Life is like a box of chocolates. That’s what Forrest Gump once said, and damn it if there ever was a wiser man than he, Bill figured he’d eat his own shoes. Not that Bill had any shoes to eat. Or anything to eat all for that matter. To be honest though, if he had any shoes, he wasn’t quite sure if he would eat them, or wear them. His feet were cold, blistered, and almost always bleeding. The New York pavement was not kind to his little tootsies, and though he somehow managed to keep his toes from freezing off that harsh winter, the air that spring was cold. And if that cold air undermined all his hard work that winter, and froze his toes off, well he was gonna have a little word with the groundhog that decided that this winter was gonna last a little longer, the Easter Bunny who couldn’t get his furry ass in New York soon enough, and any other mystical rodents he could find. But he was hungry. Though the word hungry didn’t really do what he felt justice. Hungry implied waiting patiently, but excitedly at a restaurant, while the chef prepared your juicy hamburger in the kitchen, hungry implied that you could satisfy that burning inside of you with a pleasant little picnic, sharing your teensy tiny sandwiches with all your buddies, instead of trying to club them to death with the picnic basket in a desperate attempt to claim their teensy tiny sandwiches as his own.
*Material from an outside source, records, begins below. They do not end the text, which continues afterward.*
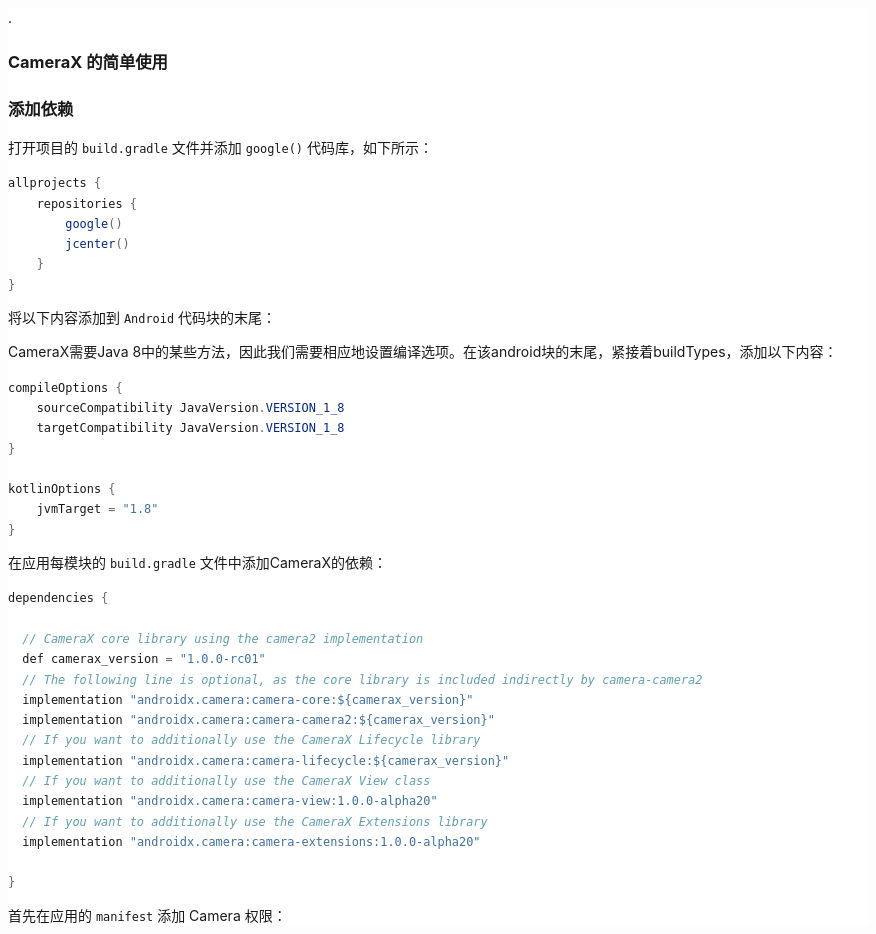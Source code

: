 .

### CameraX 的简单使用


### 添加依赖

打开项目的 `build.gradle` 文件并添加 `google()` 代码库，如下所示：


```java
allprojects {
    repositories {
        google()
        jcenter()
    }
}
```

将以下内容添加到 `Android` 代码块的末尾：

CameraX需要Java 8中的某些方法，因此我们需要相应地设置编译选项。在该android块的末尾，紧接着buildTypes，添加以下内容：


```java
compileOptions {
    sourceCompatibility JavaVersion.VERSION_1_8
    targetCompatibility JavaVersion.VERSION_1_8
}

kotlinOptions {
    jvmTarget = "1.8"
}
```

在应用每模块的 `build.gradle` 文件中添加CameraX的依赖：

```java
dependencies {

  // CameraX core library using the camera2 implementation
  def camerax_version = "1.0.0-rc01"
  // The following line is optional, as the core library is included indirectly by camera-camera2
  implementation "androidx.camera:camera-core:${camerax_version}"
  implementation "androidx.camera:camera-camera2:${camerax_version}"
  // If you want to additionally use the CameraX Lifecycle library
  implementation "androidx.camera:camera-lifecycle:${camerax_version}"
  // If you want to additionally use the CameraX View class
  implementation "androidx.camera:camera-view:1.0.0-alpha20"
  // If you want to additionally use the CameraX Extensions library
  implementation "androidx.camera:camera-extensions:1.0.0-alpha20"

}
```


首先在应用的 `manifest` 添加 Camera 权限：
“Life’s like a box of chocolates” he repeated to himself, trying to not imagine the delicious chocolates that said box held. And so, what if he had managed to pick out those chocolates filled with that weird orange-flavored cream every day, for the last three years? Tomorrow he might manage to pluck himself out a nice nougat or peanut butter filled truffle. His stomach growled at the thought of chocolates, even the orange cream-filled variety.
“Hush now Bertha,” he said, patting his startlingly thin gut. “You’re on a diet remember? We had too many of those cheeseburgers and tasty crab dinners. If we eat too much more, you’re likely to pop!” he said. His stomach growled again, apparently not convinced. A crowd rushed past him, murmuring to each other with emotion that Bill couldn’t quite recognize. He noticed that the street was almost bare and that everyone that was still on it, was quickly making their way to wherever the crowd was going. Bill grumbled something to himself before following the crowd. It seemed like a good hundred people at least had swarmed a little apartment building, though Bill couldn’t see what they were gawking at through the human herd. He started to push his way through the crowd of people, who all seemed transfixed by something. Usually, his smell was enough to get him through most crowds, but whatever had captivated them seemed to be stronger. He was forced to rely on his brute strength to make his way through, but luckily for him, his “hungry strength” was a sight to behold. He shoved statute like people aside, slipping deeper into the crowd like a worm. Well if a worm also happened to be a forty-five-year-old man wearing the same stained Jets T-shirt he was wearing that same day three weeks ago, and every day in between. But then he saw it, and his jaw went slack. Today he hadn’t gotten a chocolate filled with orange cream. It wasn’t filled with nougat, peanut butter, or coconut either. No strawberry filling, or fudge. Hell, he wasn’t even sure if what he was staring at could even be called chocolate.